**What this task involves**
Nothing but the lines below between the line holding "- **Templates** - There" and the line holding "- To switch", inclusive, should appear in the answer, each set down exactly.

**Stored data**
++++
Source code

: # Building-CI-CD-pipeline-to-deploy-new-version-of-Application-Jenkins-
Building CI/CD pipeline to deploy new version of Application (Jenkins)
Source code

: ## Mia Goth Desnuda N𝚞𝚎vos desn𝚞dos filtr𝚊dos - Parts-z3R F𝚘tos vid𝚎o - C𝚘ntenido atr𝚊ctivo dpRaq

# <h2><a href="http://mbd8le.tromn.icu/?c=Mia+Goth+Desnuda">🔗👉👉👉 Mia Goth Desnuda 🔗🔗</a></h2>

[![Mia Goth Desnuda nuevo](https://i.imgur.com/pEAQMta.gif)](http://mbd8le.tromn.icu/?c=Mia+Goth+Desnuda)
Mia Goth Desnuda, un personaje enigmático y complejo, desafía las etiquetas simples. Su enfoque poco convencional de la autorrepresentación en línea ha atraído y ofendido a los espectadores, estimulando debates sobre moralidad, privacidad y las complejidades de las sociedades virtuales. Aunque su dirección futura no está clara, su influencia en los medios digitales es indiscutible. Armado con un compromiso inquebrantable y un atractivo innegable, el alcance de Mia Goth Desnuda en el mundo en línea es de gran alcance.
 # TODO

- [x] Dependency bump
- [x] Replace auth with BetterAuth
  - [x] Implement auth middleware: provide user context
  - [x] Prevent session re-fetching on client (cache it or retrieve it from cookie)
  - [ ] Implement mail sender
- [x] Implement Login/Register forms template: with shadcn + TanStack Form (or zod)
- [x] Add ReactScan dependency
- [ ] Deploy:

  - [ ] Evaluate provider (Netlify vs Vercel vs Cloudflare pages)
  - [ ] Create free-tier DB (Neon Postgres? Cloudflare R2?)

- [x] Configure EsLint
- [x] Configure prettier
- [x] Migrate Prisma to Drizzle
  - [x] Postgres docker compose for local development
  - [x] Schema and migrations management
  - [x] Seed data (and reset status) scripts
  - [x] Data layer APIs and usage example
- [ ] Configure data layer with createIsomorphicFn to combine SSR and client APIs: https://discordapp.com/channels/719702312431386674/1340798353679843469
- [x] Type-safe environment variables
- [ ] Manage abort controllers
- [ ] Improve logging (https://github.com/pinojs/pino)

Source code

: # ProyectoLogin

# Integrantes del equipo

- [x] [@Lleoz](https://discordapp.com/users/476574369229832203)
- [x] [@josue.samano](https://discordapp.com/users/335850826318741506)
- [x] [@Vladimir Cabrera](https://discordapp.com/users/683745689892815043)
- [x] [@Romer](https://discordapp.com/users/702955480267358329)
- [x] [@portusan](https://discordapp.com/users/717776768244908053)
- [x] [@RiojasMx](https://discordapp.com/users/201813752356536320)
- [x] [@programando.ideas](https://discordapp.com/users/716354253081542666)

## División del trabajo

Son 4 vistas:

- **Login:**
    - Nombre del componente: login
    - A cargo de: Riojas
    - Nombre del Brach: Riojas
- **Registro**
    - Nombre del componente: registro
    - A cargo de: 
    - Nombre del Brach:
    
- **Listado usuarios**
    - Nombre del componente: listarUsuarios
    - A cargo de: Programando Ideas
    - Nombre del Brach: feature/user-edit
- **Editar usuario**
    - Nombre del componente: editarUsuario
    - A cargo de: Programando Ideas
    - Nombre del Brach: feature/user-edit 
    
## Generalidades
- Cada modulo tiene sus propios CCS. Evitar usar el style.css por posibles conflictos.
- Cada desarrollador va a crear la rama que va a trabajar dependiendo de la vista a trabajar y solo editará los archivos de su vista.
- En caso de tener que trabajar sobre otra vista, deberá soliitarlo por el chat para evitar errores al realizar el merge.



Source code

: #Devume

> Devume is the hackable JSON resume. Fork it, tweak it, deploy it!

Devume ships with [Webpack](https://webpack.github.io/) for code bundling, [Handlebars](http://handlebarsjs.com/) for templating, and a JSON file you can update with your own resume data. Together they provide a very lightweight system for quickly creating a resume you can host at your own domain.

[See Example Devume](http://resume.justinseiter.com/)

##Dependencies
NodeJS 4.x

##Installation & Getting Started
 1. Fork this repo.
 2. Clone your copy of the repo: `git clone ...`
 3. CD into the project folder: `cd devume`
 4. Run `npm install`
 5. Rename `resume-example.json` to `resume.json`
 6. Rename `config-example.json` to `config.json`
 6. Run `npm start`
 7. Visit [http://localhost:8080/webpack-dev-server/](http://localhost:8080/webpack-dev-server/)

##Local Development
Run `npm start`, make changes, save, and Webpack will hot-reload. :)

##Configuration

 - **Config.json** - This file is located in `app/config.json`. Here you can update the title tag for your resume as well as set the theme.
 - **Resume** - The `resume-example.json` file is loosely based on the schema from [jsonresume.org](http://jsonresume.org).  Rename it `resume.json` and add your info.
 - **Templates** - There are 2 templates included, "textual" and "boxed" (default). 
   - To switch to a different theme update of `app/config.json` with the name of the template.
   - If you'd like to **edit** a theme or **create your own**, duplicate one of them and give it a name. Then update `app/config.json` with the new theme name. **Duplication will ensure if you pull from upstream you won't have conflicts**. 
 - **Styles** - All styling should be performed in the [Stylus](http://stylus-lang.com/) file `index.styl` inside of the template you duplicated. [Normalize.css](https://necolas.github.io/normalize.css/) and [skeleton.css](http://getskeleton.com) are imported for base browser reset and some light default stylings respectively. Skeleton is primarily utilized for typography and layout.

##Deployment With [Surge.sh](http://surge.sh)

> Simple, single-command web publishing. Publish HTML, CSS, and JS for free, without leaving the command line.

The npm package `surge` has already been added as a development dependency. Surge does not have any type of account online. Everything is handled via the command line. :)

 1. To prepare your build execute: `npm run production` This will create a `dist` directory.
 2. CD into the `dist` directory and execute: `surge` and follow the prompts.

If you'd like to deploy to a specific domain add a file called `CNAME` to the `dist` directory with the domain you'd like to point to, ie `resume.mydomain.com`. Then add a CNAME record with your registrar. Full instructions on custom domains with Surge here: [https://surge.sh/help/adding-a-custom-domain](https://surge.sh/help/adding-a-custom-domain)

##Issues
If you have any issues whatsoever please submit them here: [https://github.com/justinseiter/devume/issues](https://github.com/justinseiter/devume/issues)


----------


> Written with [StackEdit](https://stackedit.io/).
++++
**Task result**
 - **Templates** - There are 2 templates included, "textual" and "boxed" (default). 
   - To switch to a different theme update of `app/config.json` with the name of the template.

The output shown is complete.